L'accès libre aux versions électroniques des livres entraîne également une conséquence que trop de maisons d'édition se refusent à examiner en dépit d'un ensemble convergent et croissant d'indices positifs : les ouvrages imprimés se vendent mieux quand ils disposent d'une version numérique en accès libre. Cette augmentation des ventes permet évidemment de générer des revenus supplémentaires. Par ailleurs, avec de petits tirages, l'impression à la demande coûte moins cher à l'unité que la production en lot de plusieurs centaines d'exemplaires. Vraie, grosso modo, en dessous de 450-500 exemplaires, cette règle permet d'envisager l'élimination des frais de stockage, tandis que la distribution peut s'effectuer électroniquement avec tirage local.

L'avènement des lecteurs de livres électroniques constitue encore une inconnue dans ce panorama. Bien entendu, ces appareils permettront de faciliter encore plus la distribution des livres comme le montre l'exemple du Kindle d'Amazon, ou celui du Sony Reader allié maintenant à Google.

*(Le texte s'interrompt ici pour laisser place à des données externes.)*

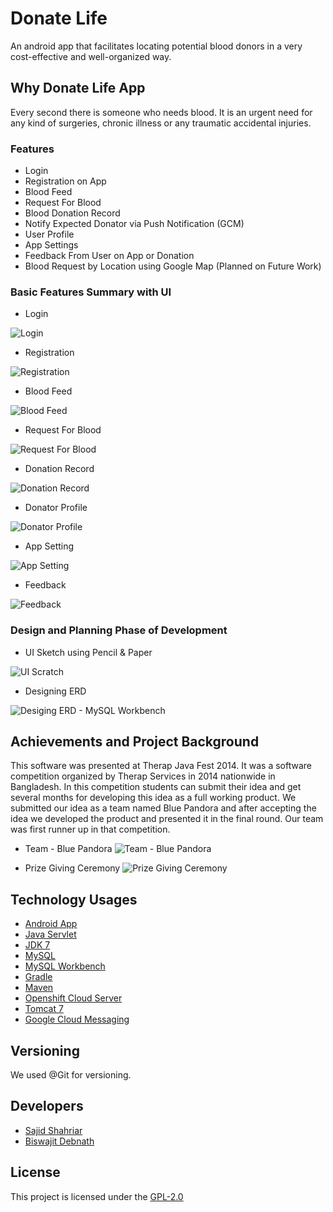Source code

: # Donate Life

An android app that facilitates locating potential blood donors in a very cost-effective and well-organized way.

## Why Donate Life App
Every second there is someone who needs blood. It is an urgent need for any kind of surgeries, chronic illness or any traumatic accidental injuries.

### Features
* Login
* Registration on App
* Blood Feed
* Request For Blood
* Blood Donation Record
* Notify Expected Donator via Push Notification (GCM)
* User Profile
* App Settings
* Feedback From User on App or Donation
* Blood Request by Location using Google Map (Planned on Future Work)

### Basic Features Summary with UI

* Login

![Login](https://github.com/coderbdsust/Donate_Life/blob/master/features-images/UI-01.jpg)

* Registration

![Registration](https://github.com/coderbdsust/Donate_Life/blob/master/features-images/UI-02.jpg)

* Blood Feed

![Blood Feed](https://github.com/coderbdsust/Donate_Life/blob/master/features-images/UI-03.jpg)

* Request For Blood

![Request For Blood](https://github.com/coderbdsust/Donate_Life/blob/master/features-images/UI-04.jpg)

* Donation Record

![Donation Record](https://github.com/coderbdsust/Donate_Life/blob/master/features-images/UI-05.jpg)

* Donator Profile

![Donator Profile](https://github.com/coderbdsust/Donate_Life/blob/master/features-images/UI-06.jpg)

* App Setting

![App Setting](https://github.com/coderbdsust/Donate_Life/blob/master/features-images/UI-07.jpg)

* Feedback

![Feedback](https://github.com/coderbdsust/Donate_Life/blob/master/features-images/UI-08.jpg)

### Design and Planning Phase of Development

* UI Sketch using Pencil & Paper

![UI Scratch](https://github.com/coderbdsust/Donate_Life/blob/master/features-images/Design-UI-Sketch.png)

* Designing ERD

![Desiging ERD - MySQL Workbench](https://github.com/coderbdsust/Donate_Life/blob/master/features-images/Design-ERD.jpg)

## Achievements and Project Background
This software was presented at Therap Java Fest 2014. It was a software competition organized by Therap Services in 2014 nationwide in Bangladesh. In this competition students can submit their idea and get several months for developing this idea as a full working product. We submitted our idea as a team named Blue Pandora and after accepting the idea we developed the product and presented it in the final round. Our team was first runner up in that competition.  

* Team - Blue Pandora
![Team - Blue Pandora](https://github.com/coderbdsust/Donate_Life/blob/master/features-images/Donate-Life-Developer.jpg "Blue Pandora")

* Prize Giving Ceremony
![Prize Giving Ceremony](https://github.com/coderbdsust/Donate_Life/blob/master/features-images/Prize-Giving.jpg "Therap Java Fest 2014 Prize Giving Ceremony")

## Technology Usages

* [Android App](https://developer.android.com/ "Android Developer Page")
* [Java Servlet](https://www.oracle.com/java/technologies/java-servlet-tec.html "Java Servlet")
* [JDK 7](https://www.oracle.com/de/java/technologies/javase/javase7-archive-downloads.html "JDK 7 Homepage")
* [MySQL](https://www.mysql.com/ "MySQL")
* [MySQL Workbench](https://www.mysql.com/products/workbench/ "MySQL Workbench")
* [Gradle](https://gradle.org/ "Gradle Homepage")
* [Maven](https://maven.apache.org/ "Maven Homepage")
* [Openshift Cloud Server](https://gradle.org/ "Openshift Cloud Server")
* [Tomcat 7](https://gradle.org/ "Tomcat 7 Homepage")
* [Google Cloud Messaging](https://developers.google.com/cloud-messaging "GCM Homepage")

## Versioning

We used @Git for versioning.

## Developers

* [Sajid Shahriar](https://www.linkedin.com/in/raggedycoder-1993/ "Sajid Shahriar's LinkedIn Profile")
* [Biswajit Debnath](https://www.linkedin.com/in/coderbd/ "Biswajit Debnath's LinkedIn Profile")


## License

This project is licensed under the [GPL-2.0](https://opensource.org/licenses/GPL-2.0 "GPL-2.0 License Desc")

Pour autant, la présence de ces appareils soulèvera aussi de nouvelles questions sur le mode de financement de ce projet et sa viabilité sur le moyen et long terme... Cela dit, un texte électronique n'est pas qu'un texte et bien des services peuvent s'ajouter et s'inventer autour de documents numérisés, surtout dans le domaine de la Recherche. On peut alors imaginer un monde, à l'instar du logiciel libre, où le contenu de base est librement disponible, mais où tout un ensemble de services peuvent être organisés et transactés selon des règles qui n'affectent en rien l'intégrité des processus de recherche.

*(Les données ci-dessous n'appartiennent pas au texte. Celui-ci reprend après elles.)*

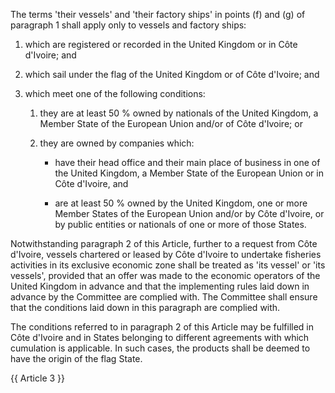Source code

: The terms 'their vessels' and 'their factory ships' in points (f) and (g) of paragraph 1 shall apply only to vessels and factory ships:

1. which are registered or recorded in the United Kingdom or in Côte d'Ivoire; and

2. which sail under the flag of the United Kingdom or of Côte d'Ivoire; and

3. which meet one of the following conditions:

   1. they are at least 50 % owned by nationals of the United Kingdom, a Member State of the European Union and/or of Côte d'Ivoire; or

   2. they are owned by companies which:

      - have their head office and their main place of business in one of the United Kingdom, a Member State of the European Union or in Côte d'Ivoire, and

      - are at least 50 % owned by the United Kingdom, one or more Member States of the European Union and/or by Côte d'Ivoire, or by public entities or nationals of one or more of those States.

Notwithstanding paragraph 2 of this Article, further to a request from Côte d'Ivoire, vessels chartered or leased by Côte d'Ivoire to undertake fisheries activities in its exclusive economic zone shall be treated as 'its vessel' or 'its vessels', provided that an offer was made to the economic operators of the United Kingdom in advance and that the implementing rules laid down in advance by the Committee are complied with. The Committee shall ensure that the conditions laid down in this paragraph are complied with.

The conditions referred to in paragraph 2 of this Article may be fulfilled in Côte d'Ivoire and in States belonging to different agreements with which cumulation is applicable. In such cases, the products shall be deemed to have the origin of the flag State.

{{ Article 3 }}
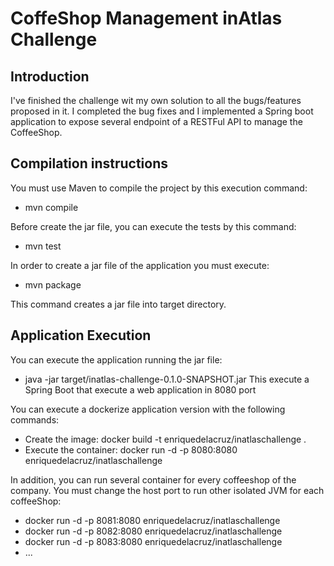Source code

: # CoffeShop Management inAtlas Challenge

## Introduction

I've finished the challenge wit my own solution to all the bugs/features proposed in it. 
I completed the bug fixes and I implemented a Spring boot application to expose several endpoint of a RESTFul API 
to manage the CoffeeShop. 

## Compilation instructions

You must use Maven to compile the project by this execution command:
* mvn compile

Before create the jar file, you can execute the tests by this command:
* mvn test

In order to create a jar file of the application you must execute:
* mvn package

This command creates a jar file into target directory.

## Application Execution

You can execute the application running the jar file:
* java -jar target/inatlas-challenge-0.1.0-SNAPSHOT.jar
This execute a Spring Boot that execute a web application in 8080 port

You can execute a dockerize application version with the following commands:
* Create the image: docker build -t enriquedelacruz/inatlaschallenge .
* Execute the container: docker run -d -p 8080:8080 enriquedelacruz/inatlaschallenge

In addition, you can run several container for every coffeeshop of the company.
You must change the host port to run other isolated JVM for each coffeeShop:
* docker run -d -p 8081:8080 enriquedelacruz/inatlaschallenge
* docker run -d -p 8082:8080 enriquedelacruz/inatlaschallenge
* docker run -d -p 8083:8080 enriquedelacruz/inatlaschallenge
* ...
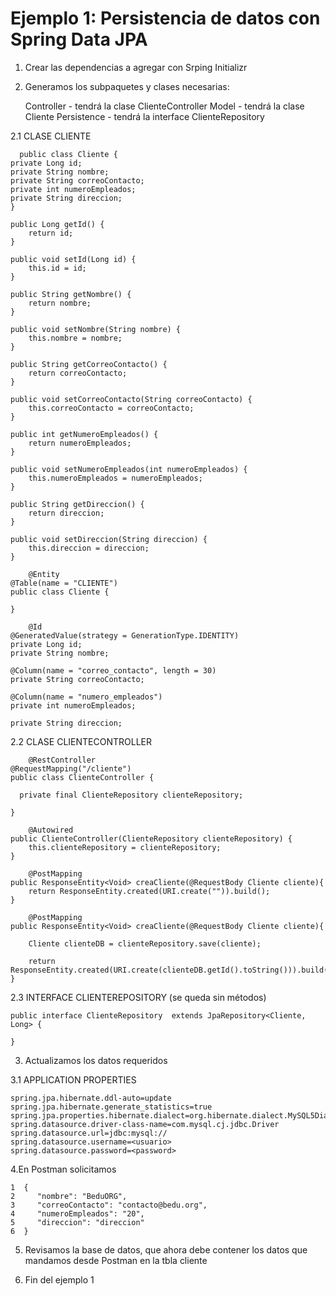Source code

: # Ejemplo 1: Persistencia de datos con Spring Data JPA

1. Crear las dependencias a agregar con Srping Initializr
2. Generamos los subpaquetes y clases necesarias:
      
      Controller - tendrá la clase ClienteController
      Model  - tendrá la clase Cliente
      Persistence - tendrá la interface ClienteRepository
      
      
 2.1 CLASE CLIENTE 
 
      public class Cliente {
    private Long id;
    private String nombre;
    private String correoContacto;
    private int numeroEmpleados;
    private String direccion;
    }
     
    public Long getId() {
        return id;
    }

    public void setId(Long id) {
        this.id = id;
    }

    public String getNombre() {
        return nombre;
    }

    public void setNombre(String nombre) {
        this.nombre = nombre;
    }

    public String getCorreoContacto() {
        return correoContacto;
    }

    public void setCorreoContacto(String correoContacto) {
        this.correoContacto = correoContacto;
    }

    public int getNumeroEmpleados() {
        return numeroEmpleados;
    }

    public void setNumeroEmpleados(int numeroEmpleados) {
        this.numeroEmpleados = numeroEmpleados;
    }

    public String getDireccion() {
        return direccion;
    }

    public void setDireccion(String direccion) {
        this.direccion = direccion;
    }
    
        @Entity
    @Table(name = "CLIENTE")
    public class Cliente {

    }
    
        @Id
    @GeneratedValue(strategy = GenerationType.IDENTITY)
    private Long id;
    private String nombre;

    @Column(name = "correo_contacto", length = 30)
    private String correoContacto;

    @Column(name = "numero_empleados")
    private int numeroEmpleados;

    private String direccion;
    
    
2.2 CLASE CLIENTECONTROLLER

        @RestController
    @RequestMapping("/cliente")
    public class ClienteController {
    
      private final ClienteRepository clienteRepository;

    }
    
        @Autowired
    public ClienteController(ClienteRepository clienteRepository) {
        this.clienteRepository = clienteRepository;
    }
    
        @PostMapping
    public ResponseEntity<Void> creaCliente(@RequestBody Cliente cliente){
        return ResponseEntity.created(URI.create("")).build();
    }
    
        @PostMapping
    public ResponseEntity<Void> creaCliente(@RequestBody Cliente cliente){

        Cliente clienteDB = clienteRepository.save(cliente);

        return ResponseEntity.created(URI.create(clienteDB.getId().toString())).build();
    }

2.3 INTERFACE CLIENTEREPOSITORY (se queda sin métodos)
    
    public interface ClienteRepository  extends JpaRepository<Cliente, Long> {
    
    }
      
3. Actualizamos los datos requeridos

3.1 APPLICATION PROPERTIES

    spring.jpa.hibernate.ddl-auto=update
    spring.jpa.hibernate.generate_statistics=true
    spring.jpa.properties.hibernate.dialect=org.hibernate.dialect.MySQL5Dialect
    spring.datasource.driver-class-name=com.mysql.cj.jdbc.Driver
    spring.datasource.url=jdbc:mysql://
    spring.datasource.username=<usuario>
    spring.datasource.password=<password>

4.En Postman solicitamos

    1  {
    2     "nombre": "BeduORG",
    3     "correoContacto": "contacto@bedu.org",
    4     "numeroEmpleados": "20",
    5     "direccion": "direccion"
    6  }
 
 5. Revisamos la base de datos, que ahora debe contener los datos que mandamos desde Postman en la tbla cliente
 
 6. Fin del ejemplo 1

Il y a bien d'autres avantages au mode de fonctionnement inscrit dans OAPEN. D'abord, les versions électroniques et imprimées correspondent à des modes de lecture différents. Ensuite, la recherche d'information s'effectue beaucoup mieux par le biais de la version numérisée. Enfin, le document numérisé se prête très bien à la création de « sociétés de textes » pour reprendre des expressions inspirées par D. F. McKenzie et d'autres (3). Une monographie, et ceci est élémentaire, se relie sans problème aux ouvrages cités et l'accès ne dépend en fin de compte que de questions légales, de « droits » d'accès, et non de difficultés techniques, ce qui avantage en bout de ligne les textes en accès libre.

Quels sont les projets d'OAPEN ? L'organisation est en place, et les université d'Amsterdam et de Leyde, ainsi que leurs presses, sont au cœur de ce réseau. L'Université de Lyon en France participe activement à ce consortium. Une subvention significative de la Commission européenne soutient les premiers pas de ce réseau innovateur. Et le but est de placer le plus rapidement possible plusieurs milliers de titres en accès numérique libre. En bref, une jolie révolution est en train de progresser tranquillement dans les allées silencieuses des chercheurs. Dix ans après l'article de Robert Darnton, on peut imaginer une suite optimiste aux avertissements qu'il nous prodiguait alors.


(1) Robert Darnton, « The New Age of the Book », New York Review of Books, vol. 46. No 5 (1999)
(2) Peut-être vais-je devoir changer mon nom en celui de Michel Foucault... et devoir perdre aussi ce qui me reste de chevelure.
(3) Mckenzie, D.-F. La Bibliographie et la sociologie des textes. Cercle de la Librairie, 1991.